個別なところで、「電車男」って、ざっくり言えば、やらせでしょ。日本の「ナショナリズム」といっても、プリミティブなものが韓国だの中国だの反照されているだけはないのか? という以前に、たとえば、韓国や中国の現代のナショナリズムってすごい変、って思うのが、そんなプチナショナルってことでもないと思うが。大衆がその状況でクチを開いたという以上でもないし、大衆は大衆だし、というくらいなことではないのか。
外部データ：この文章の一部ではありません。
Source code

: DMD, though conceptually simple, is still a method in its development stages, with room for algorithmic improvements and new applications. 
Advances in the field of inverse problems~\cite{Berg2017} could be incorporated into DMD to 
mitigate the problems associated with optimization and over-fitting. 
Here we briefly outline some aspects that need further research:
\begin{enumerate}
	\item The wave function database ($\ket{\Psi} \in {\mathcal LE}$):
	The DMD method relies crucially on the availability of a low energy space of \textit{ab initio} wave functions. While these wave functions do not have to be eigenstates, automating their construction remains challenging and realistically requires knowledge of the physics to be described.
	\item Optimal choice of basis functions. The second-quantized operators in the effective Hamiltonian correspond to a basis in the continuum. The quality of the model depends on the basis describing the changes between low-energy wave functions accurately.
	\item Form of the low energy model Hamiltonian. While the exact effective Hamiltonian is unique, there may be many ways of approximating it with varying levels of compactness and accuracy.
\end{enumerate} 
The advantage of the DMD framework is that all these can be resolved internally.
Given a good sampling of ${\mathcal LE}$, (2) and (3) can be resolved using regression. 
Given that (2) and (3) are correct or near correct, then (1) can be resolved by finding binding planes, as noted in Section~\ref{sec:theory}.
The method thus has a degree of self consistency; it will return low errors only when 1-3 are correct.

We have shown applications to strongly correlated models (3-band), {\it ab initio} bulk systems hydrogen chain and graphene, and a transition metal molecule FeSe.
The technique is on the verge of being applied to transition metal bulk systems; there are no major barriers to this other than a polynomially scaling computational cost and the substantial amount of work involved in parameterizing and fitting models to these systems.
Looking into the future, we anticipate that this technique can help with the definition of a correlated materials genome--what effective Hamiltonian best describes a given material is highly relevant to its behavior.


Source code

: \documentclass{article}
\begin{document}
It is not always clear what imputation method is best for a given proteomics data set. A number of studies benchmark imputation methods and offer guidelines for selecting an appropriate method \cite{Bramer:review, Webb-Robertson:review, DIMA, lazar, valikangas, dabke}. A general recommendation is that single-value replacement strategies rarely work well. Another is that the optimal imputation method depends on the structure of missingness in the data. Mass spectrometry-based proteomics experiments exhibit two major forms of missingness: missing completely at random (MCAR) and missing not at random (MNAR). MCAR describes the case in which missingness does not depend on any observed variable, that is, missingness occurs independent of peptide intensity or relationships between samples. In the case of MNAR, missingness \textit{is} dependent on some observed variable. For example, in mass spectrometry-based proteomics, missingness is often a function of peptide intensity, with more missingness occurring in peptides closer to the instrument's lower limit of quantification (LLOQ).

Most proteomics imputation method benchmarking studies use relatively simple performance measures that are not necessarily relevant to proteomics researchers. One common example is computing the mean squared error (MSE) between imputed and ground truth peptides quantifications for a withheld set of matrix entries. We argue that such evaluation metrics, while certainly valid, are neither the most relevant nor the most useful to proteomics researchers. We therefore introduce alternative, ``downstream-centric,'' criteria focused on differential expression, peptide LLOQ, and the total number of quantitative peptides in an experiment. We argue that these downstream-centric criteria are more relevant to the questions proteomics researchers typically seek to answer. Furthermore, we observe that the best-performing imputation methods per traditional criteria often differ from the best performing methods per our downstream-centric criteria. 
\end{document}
博報堂はバブル期に、「分衆」なるキーワードを考案した。それが足枷になり身動きが出来なくなった。
概念やモデルは道具。そして、「大衆」も道具。
「大衆」に向けて小説を紡ぎ続けた司馬遼の短編集「アームストロング砲」収録の「倉敷の若旦那」は、商売敵への募る不満はやがて尊皇思想と結びつき、「侍」に変貌した質屋の若旦那のハナシ。二次大戦に突入し、無駄に人が死んだ往時日本の辛辣な批判と読める。
司馬遼はイデオロギーに冷淡で、イデオロギーすらも天秤に掛ける商人の気質を愛した。
やはり、時代小説とは司馬遼なりの方法で、二次大戦に至る日本を反省(=検証)する試みという側面があったと思う。結果、司馬遼は江戸の太平が培った商品経済と商人の台頭に着目した。
司馬遼の戦争反省・批判は、尊皇思想や武士道といったイデオロギーへの冷淡さとして作品に反映される。また、商人や渡世人の生活を活き活きと描き、旧弊やイデオロギーに囚われない自由な精神を説いた。
反面、その自由な精神の行き着いた先が、今日的「日本のかたち」なのだ。
司馬遼が存命なら、いまの日本をどう評するだろう。
ふと東浩紀の「動物化」は「大衆」のいきいきとした様子をいうを指すにではないかと思った。
渦状言論,「メタと動物化と郵便的世界」より引用。

したがって、僕は決して、人々がバカになって、メタゲームをしなくなったと主張しているのではない。そうではなくて、人間にはもともと生物学的に(それこそ動物的に!)世界把握の階層数に限界があり、現在の情報環境はそれを超えた複雑さを備えている、と主張しているのです。言い換えれば、メタゲームはいまでも行われているのかもしれないけど、それはもはや何の意味もない、と主張しているのです。

司馬遼や東にとっての「大衆」とは何かを考える上で、「嗤う日本の「ナショナリズム」」は示唆に富むと思う。